Christine Sun Kim’s piece published by Pop up Magazine interested me very much in that the class audience all heard the same information but each subjectively in their own mind. Essentially subtitles cause us to do this as we have to make up the voice psycho-acoustically ourselves. It was interesting to experience silence whilst being lead to think about sound, music and what the poorly defined musical subtitles and audio descriptions meant to her.
The video broadened my perspective to how much information is missing for those who live without sound in their lives on a platform as big as TV and cinema. Inclusivity seems still to have a long way to go, especially when a piece such as this is conceived, however Christine awakens the audience in a light and comedic way whilst all at the same time pushing how serious a point this remains in our society currently. She drives home the point that old standards should never be relied upon in order to provide more of a shared experience if one feels like an outsider in the same space as another.

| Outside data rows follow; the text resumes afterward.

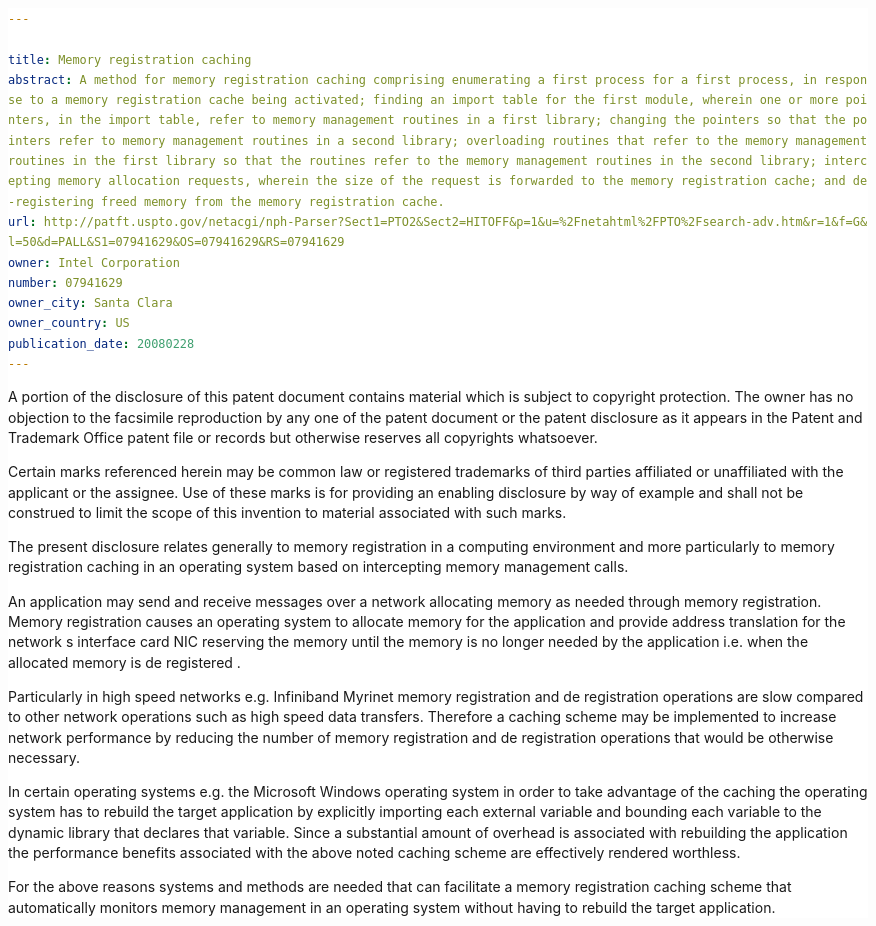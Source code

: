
 ```yaml
---

title: Memory registration caching
abstract: A method for memory registration caching comprising enumerating a first process for a first process, in response to a memory registration cache being activated; finding an import table for the first module, wherein one or more pointers, in the import table, refer to memory management routines in a first library; changing the pointers so that the pointers refer to memory management routines in a second library; overloading routines that refer to the memory management routines in the first library so that the routines refer to the memory management routines in the second library; intercepting memory allocation requests, wherein the size of the request is forwarded to the memory registration cache; and de-registering freed memory from the memory registration cache.
url: http://patft.uspto.gov/netacgi/nph-Parser?Sect1=PTO2&Sect2=HITOFF&p=1&u=%2Fnetahtml%2FPTO%2Fsearch-adv.htm&r=1&f=G&l=50&d=PALL&S1=07941629&OS=07941629&RS=07941629
owner: Intel Corporation
number: 07941629
owner_city: Santa Clara
owner_country: US
publication_date: 20080228
---
```

A portion of the disclosure of this patent document contains material which is subject to copyright protection. The owner has no objection to the facsimile reproduction by any one of the patent document or the patent disclosure as it appears in the Patent and Trademark Office patent file or records but otherwise reserves all copyrights whatsoever.

Certain marks referenced herein may be common law or registered trademarks of third parties affiliated or unaffiliated with the applicant or the assignee. Use of these marks is for providing an enabling disclosure by way of example and shall not be construed to limit the scope of this invention to material associated with such marks.

The present disclosure relates generally to memory registration in a computing environment and more particularly to memory registration caching in an operating system based on intercepting memory management calls.

An application may send and receive messages over a network allocating memory as needed through memory registration. Memory registration causes an operating system to allocate memory for the application and provide address translation for the network s interface card NIC reserving the memory until the memory is no longer needed by the application i.e. when the allocated memory is de registered .

Particularly in high speed networks e.g. Infiniband Myrinet memory registration and de registration operations are slow compared to other network operations such as high speed data transfers. Therefore a caching scheme may be implemented to increase network performance by reducing the number of memory registration and de registration operations that would be otherwise necessary.

In certain operating systems e.g. the Microsoft Windows operating system in order to take advantage of the caching the operating system has to rebuild the target application by explicitly importing each external variable and bounding each variable to the dynamic library that declares that variable. Since a substantial amount of overhead is associated with rebuilding the application the performance benefits associated with the above noted caching scheme are effectively rendered worthless.

For the above reasons systems and methods are needed that can facilitate a memory registration caching scheme that automatically monitors memory management in an operating system without having to rebuild the target application.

The actual music and sounds used in this piece felt very much an after thought, and I found this refreshing. Personally I live in a world like the majority of us: audio is not a choice, we can only choose to pay attention to it or ignore it. Often the case with sound in film and TV, the audience is dictated the emotion they should feel at that moment so we find ourselves escaping from our local environment and in another world as our attention is fully captivated by the illusion orchestrated in front of us. Christine brings everyone right back down to reality showing the constraints on how a deaf person might not feel immersed in the entertainment at all in that moment and provides her own spin on audio description conventions in a playful and poetic manner. It feels like a lesson to all not to take your perspective, even if it is a societal norm, for a given and challenge your own way of thinking.